10.574929] parport_pc 00:03: reported by Plug and Play ACPI
10.575017] parport0: PC-style at 0x378, irq 7 [PCSPP,TRISTATE]
10.661410] parport1: PC-style at 0xd050 (0xd040), irq 18, using FIFO [PCSPP,TRISTATE,COMPAT,ECP]
10.670099] parport1: Printer, Hewlett-Packard HP LaserJet 6P
10.670179] parport2: PC-style at 0xd030 (0xd020), irq 18, using FIFO [PCSPP,TRISTATE,COMPAT,ECP]
Seeing that the working parport0 uses PCSPP i added “options parport_pc dma=none init_mode=PCSPP” to /etc/modprobe.d/99-local.conf, “dmesg|grep parport” lists
17.850080] parport_pc.c: Specified parameter parport_init_mode=PCSPP
17.892104] parport_pc 00:03: reported by Plug and Play ACPI
17.892207] parport0: PC-style at 0x378, irq 7 [PCSPP,TRISTATE]
17.979484] parport1: PC-style at 0xd050 (0xd040), irq 18, using FIFO [PCSPP,TRISTATE,COMPAT,ECP]
17.987679] parport1: Printer, Hewlett-Packard HP LaserJet 6P
17.988569] parport2: PC-style at 0xd030 (0xd020), irq 18, using FIFO [PCSPP,TRISTATE,COMPAT,ECP]
179.045408] lp0: using parport0 (interrupt-driven).
179.045682] lp1: using parport1 (interrupt-driven).

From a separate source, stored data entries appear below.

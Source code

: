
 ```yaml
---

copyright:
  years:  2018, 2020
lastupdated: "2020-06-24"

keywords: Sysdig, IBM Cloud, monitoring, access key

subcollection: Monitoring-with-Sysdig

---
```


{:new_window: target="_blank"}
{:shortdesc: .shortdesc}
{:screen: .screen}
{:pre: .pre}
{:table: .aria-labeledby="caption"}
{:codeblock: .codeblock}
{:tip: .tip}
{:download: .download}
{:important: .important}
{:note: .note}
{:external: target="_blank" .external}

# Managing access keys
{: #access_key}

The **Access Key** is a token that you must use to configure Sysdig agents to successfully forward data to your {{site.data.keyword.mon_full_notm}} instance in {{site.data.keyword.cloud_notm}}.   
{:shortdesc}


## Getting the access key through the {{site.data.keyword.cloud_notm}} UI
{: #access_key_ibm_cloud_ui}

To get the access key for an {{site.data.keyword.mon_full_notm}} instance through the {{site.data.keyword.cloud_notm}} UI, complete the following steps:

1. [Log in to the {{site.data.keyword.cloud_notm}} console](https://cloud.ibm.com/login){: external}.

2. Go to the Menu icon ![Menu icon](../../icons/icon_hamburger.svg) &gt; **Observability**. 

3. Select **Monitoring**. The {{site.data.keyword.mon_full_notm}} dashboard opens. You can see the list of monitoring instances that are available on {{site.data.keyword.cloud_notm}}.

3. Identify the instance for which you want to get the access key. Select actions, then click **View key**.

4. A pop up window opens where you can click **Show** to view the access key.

179.045937] lp2: using parport2 (interrupt-driven).
after reboot but there is still garbage printed. It seems there is a difference however, with init_mode=PCSPP start of printing is delayed some seconds.
After adding “options parport_pc io=0xd050 dma=none irq=none” to /etc/modprobe.d/99-local.conf
“dmesg|grep parport” lists
5.729568] parport0: PC-style at 0xd050 [PCSPP,TRISTATE,EPP]
5.739976] parport0: Printer, Hewlett-Packard HP LaserJet 6P
Printing to the printer queue which was the working motherboard parallel port before works. The motherboard port and the second port of the PCI card are not available anymore.
Do you actually need the other ports though? You can specify multiple addresses (to match the hardware) if need be. See the parport_pc kernel reference I linked to earlier.
17.250204] parport0: PC-style at 0x378, irq 7 [PCSPP,TRISTATE]
17.333784] parport1: PC-style at 0xd050, irq 18 [PCSPP,TRISTATE,EPP]
17.416860] parport2: PC-style at 0xd030, irq 10 [PCSPP,TRISTATE,EPP]
17.424652] parport2: Printer, Hewlett-Packard HP LaserJet 6P
105.840722] lp0: using parport0 (interrupt-driven).
105.840745] lp1: using parport1 (interrupt-driven).
105.840766] lp2: using parport2 (interrupt-driven).
so maybe the problem is not interrupts but “using FIFO [PCSPP,TRISTATE,COMPAT,ECP]”. Now the question is how to switch off FIFO/COMPAT so one doesn’t need to fumble with IRQ’s?
Yes, that is good to know that polling and IRQ both work here. I could be wrong, but explicitly setting using dma=none prevents FIFO buffer being used perhaps?
The kernel configuration parameter CONFIG_PARPORT_PC_FIFO= is relevant here. Most parport builds have it enabled, but RH had it disabled according to the bug report.
There is already “options parport_pc dma=none” in “/etc/modprobe.d/00-system.conf” (openSUSE default).
“options parport_pc io=0x378,0xd050,0xd030 dma=none,none,none” in “/etc/modprobe.d/99-local.conf” reports as:
6.502001] parport0: PC-style at 0x378, irq 1 [PCSPP,TRISTATE]
6.502006] genirq: Flags mismatch irq 1. 00000000 (parport0) vs. 00000080 (i8042)
6.502817] parport0: irq 1 in use, resorting to polled operation
6.585474] parport1: PC-style at 0xd050 [PCSPP,TRISTATE,EPP]
6.668475] parport2: PC-style at 0xd030 [PCSPP,TRISTATE,EPP]
163.712859] lp0: using parport0 (polling).
163.712883] lp1: using parport1 (polling).
163.712905] lp2: using parport2 (polling).